Exercise requirements
Scan the listing below for the string "NSUInteger" and copy each line where it turns up.

Available data

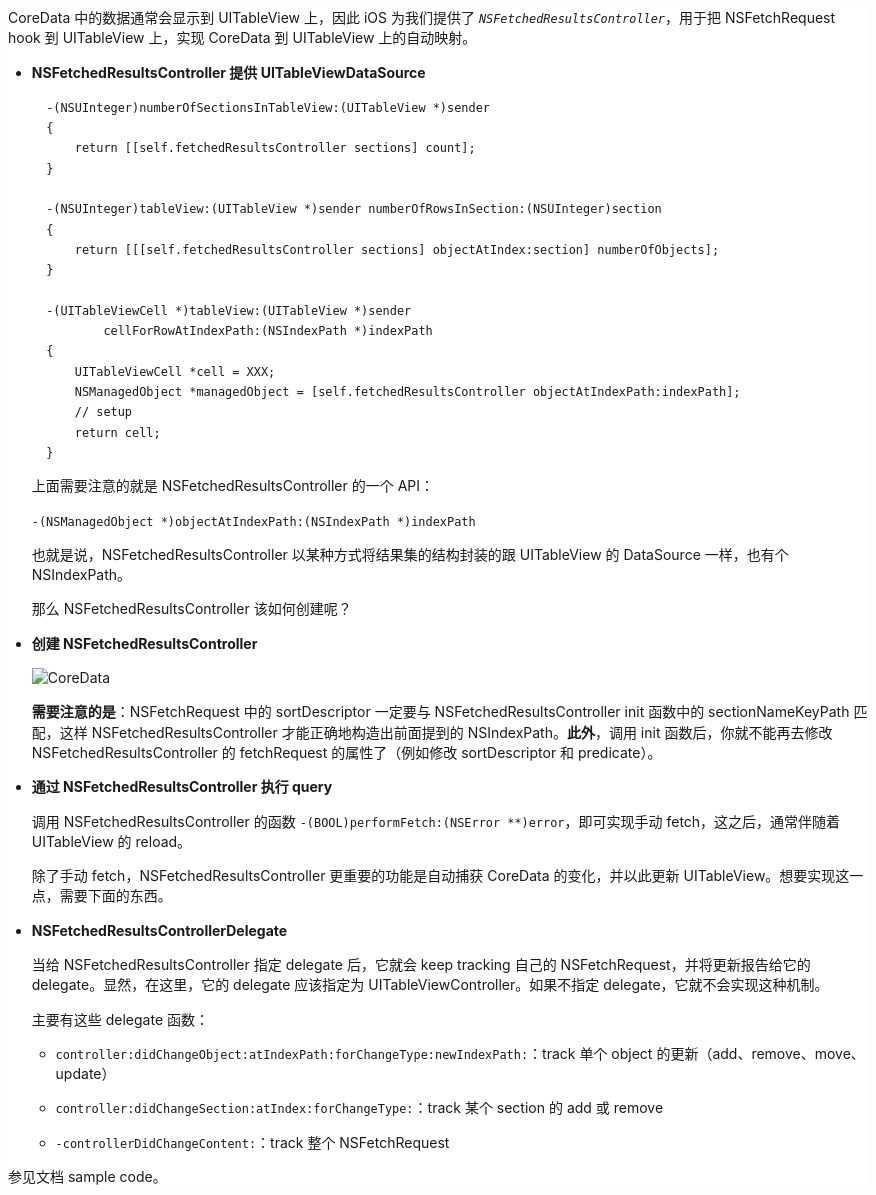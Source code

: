 CoreData 中的数据通常会显示到 UITableView 上，因此 iOS 为我们提供了 *`NSFetchedResultsController`*，用于把 NSFetchRequest hook 到 UITableView 上，实现 CoreData 到 UITableView 上的自动映射。

* **NSFetchedResultsController 提供 UITableViewDataSource**

		-(NSUInteger)numberOfSectionsInTableView:(UITableView *)sender
		{
			return [[self.fetchedResultsController sections] count];
		}
	
		-(NSUInteger)tableView:(UITableView *)sender numberOfRowsInSection:(NSUInteger)section
		{
			return [[[self.fetchedResultsController sections] objectAtIndex:section] numberOfObjects];
		}
	
		-(UITableViewCell *)tableView:(UITableView *)sender
				cellForRowAtIndexPath:(NSIndexPath *)indexPath
		{
			UITableViewCell *cell = XXX;
			NSManagedObject *managedObject = [self.fetchedResultsController objectAtIndexPath:indexPath];
			// setup
			return cell;
		}
	
	上面需要注意的就是 NSFetchedResultsController 的一个 API：

	`-(NSManagedObject *)objectAtIndexPath:(NSIndexPath *)indexPath`

	也就是说，NSFetchedResultsController 以某种方式将结果集的结构封装的跟 UITableView 的 DataSource 一样，也有个 NSIndexPath。

	那么 NSFetchedResultsController 该如何创建呢？

* **创建 NSFetchedResultsController**

	![CoreData](/img/Study_iOS_CoreData/13.2.NSFetchedResultsController.png)

	**需要注意的是**：NSFetchRequest 中的 sortDescriptor 一定要与 NSFetchedResultsController init 函数中的 sectionNameKeyPath 匹配，这样 NSFetchedResultsController 才能正确地构造出前面提到的 NSIndexPath。**此外**，调用 init 函数后，你就不能再去修改 NSFetchedResultsController 的 fetchRequest 的属性了（例如修改 sortDescriptor 和 predicate）。
	
* **通过 NSFetchedResultsController 执行 query**

	调用 NSFetchedResultsController 的函数 `-(BOOL)performFetch:(NSError **)error`，即可实现手动 fetch，这之后，通常伴随着 UITableView 的 reload。
	
	除了手动 fetch，NSFetchedResultsController 更重要的功能是自动捕获 CoreData 的变化，并以此更新 UITableView。想要实现这一点，需要下面的东西。

* **NSFetchedResultsControllerDelegate**

	当给 NSFetchedResultsController 指定 delegate 后，它就会 keep tracking 自己的 NSFetchRequest，并将更新报告给它的 delegate。显然，在这里，它的 delegate 应该指定为 UITableViewController。如果不指定 delegate，它就不会实现这种机制。
	
	主要有这些 delegate 函数：
	
	* `controller:didChangeObject:atIndexPath:forChangeType:newIndexPath:`：track 单个 object 的更新（add、remove、move、update）

	* `controller:didChangeSection:atIndex:forChangeType:`：track 某个 section 的 add 或 remove
	
	* `-controllerDidChangeContent:`：track 整个 NSFetchRequest

参见文档 sample code。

Result for this task
		-(NSUInteger)numberOfSectionsInTableView:(UITableView *)sender
		-(NSUInteger)tableView:(UITableView *)sender numberOfRowsInSection:(NSUInteger)section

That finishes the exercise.